Data ▸
=== Section Start ===

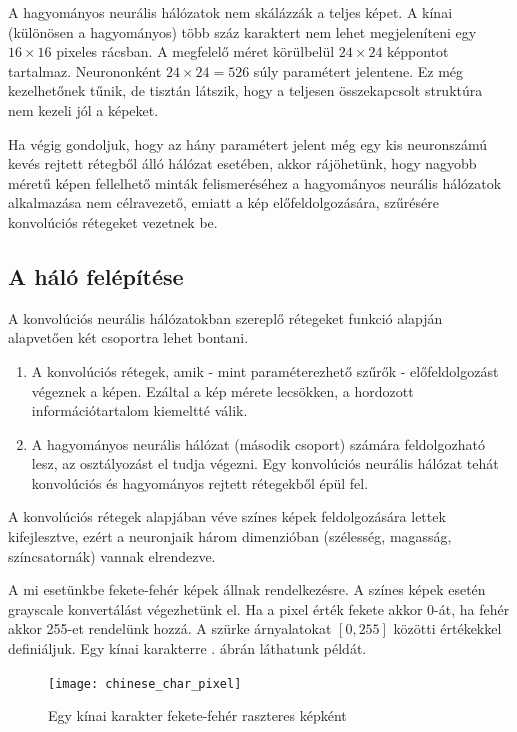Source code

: A hagyományos neurális hálózatok nem skálázzák a teljes képet. A kínai (különösen a hagyományos) több száz karaktert nem lehet megjeleníteni egy $16 \times 16$ pixeles rácsban. A megfelelő méret körülbelül $24 \times 24$ képpontot tartalmaz. Neurononként $24 \times 24 = 526$ súly paramétert jelentene. Ez még kezelhetőnek tűnik, de tisztán látszik, hogy a teljesen összekapcsolt struktúra nem kezeli jól a képeket.

Ha végig gondoljuk, hogy az hány paramétert jelent még egy kis neuronszámú kevés rejtett rétegből álló hálózat esetében, akkor rájöhetünk, hogy nagyobb méretű képen fellelhető minták felismeréséhez a hagyományos neurális hálózatok alkalmazása nem célravezető, emiatt a kép előfeldolgozására, szűrésére konvolúciós rétegeket vezetnek be.

\subsection{A háló felépítése}

A konvolúciós neurális hálózatokban szereplő rétegeket funkció alapján alapvetően két csoportra lehet bontani.

\begin{enumerate}
\item A konvolúciós rétegek, amik - mint paraméterezhető szűrők - előfeldolgozást végeznek a képen. Ezáltal a kép mérete lecsökken, a hordozott információtartalom kiemeltté válik.
\item A hagyományos neurális hálózat (második csoport) számára feldolgozható lesz, az osztályozást el tudja végezni. Egy konvolúciós neurális hálózat tehát konvolúciós és hagyományos rejtett rétegekből épül fel.
\end{enumerate}

A konvolúciós rétegek alapjában véve színes képek feldolgozására lettek kifejlesztve, ezért a neuronjaik három dimenzióban (szélesség, magasság, színcsatornák) vannak elrendezve.

A mi esetünkbe fekete-fehér képek állnak rendelkezésre. A színes képek esetén grayscale konvertálást végezhetünk el. Ha a pixel érték fekete akkor 0-át, ha fehér akkor 255-et rendelünk hozzá. A szürke árnyalatokat $[0, 255]$ közötti értékekkel definiáljuk. Egy kínai karakterre . ábrán láthatunk példát.

\begin{figure}
\centering
\texttt{[image: chinese\_char\_pixel]}
\caption{Egy kínai karakter fekete-fehér raszteres képként}
\label{fig:chinese_char_pixel}
\end{figure}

=== Section End ===

All lines above are to be restated word for word, with pictures excluded.

Response to this exercise ▸
Source code

: A hagyományos neurális hálózatok nem skálázzák a teljes képet. A kínai (különösen a hagyományos) több száz karaktert nem lehet megjeleníteni egy $16 \times 16$ pixeles rácsban. A megfelelő méret körülbelül $24 \times 24$ képpontot tartalmaz. Neurononként $24 \times 24 = 526$ súly paramétert jelentene. Ez még kezelhetőnek tűnik, de tisztán látszik, hogy a teljesen összekapcsolt struktúra nem kezeli jól a képeket.

Ha végig gondoljuk, hogy az hány paramétert jelent még egy kis neuronszámú kevés rejtett rétegből álló hálózat esetében, akkor rájöhetünk, hogy nagyobb méretű képen fellelhető minták felismeréséhez a hagyományos neurális hálózatok alkalmazása nem célravezető, emiatt a kép előfeldolgozására, szűrésére konvolúciós rétegeket vezetnek be.

\subsection{A háló felépítése}

A konvolúciós neurális hálózatokban szereplő rétegeket funkció alapján alapvetően két csoportra lehet bontani.

\begin{enumerate}
\item A konvolúciós rétegek, amik - mint paraméterezhető szűrők - előfeldolgozást végeznek a képen. Ezáltal a kép mérete lecsökken, a hordozott információtartalom kiemeltté válik.
\item A hagyományos neurális hálózat (második csoport) számára feldolgozható lesz, az osztályozást el tudja végezni. Egy konvolúciós neurális hálózat tehát konvolúciós és hagyományos rejtett rétegekből épül fel.
\end{enumerate}

A konvolúciós rétegek alapjában véve színes képek feldolgozására lettek kifejlesztve, ezért a neuronjaik három dimenzióban (szélesség, magasság, színcsatornák) vannak elrendezve.

A mi esetünkbe fekete-fehér képek állnak rendelkezésre. A színes képek esetén grayscale konvertálást végezhetünk el. Ha a pixel érték fekete akkor 0-át, ha fehér akkor 255-et rendelünk hozzá. A szürke árnyalatokat $[0, 255]$ közötti értékekkel definiáljuk. Egy kínai karakterre . ábrán láthatunk példát.

\begin{figure}
\centering
\texttt{[image: chinese\_char\_pixel]}
\caption{Egy kínai karakter fekete-fehér raszteres képként}
\label{fig:chinese_char_pixel}
\end{figure}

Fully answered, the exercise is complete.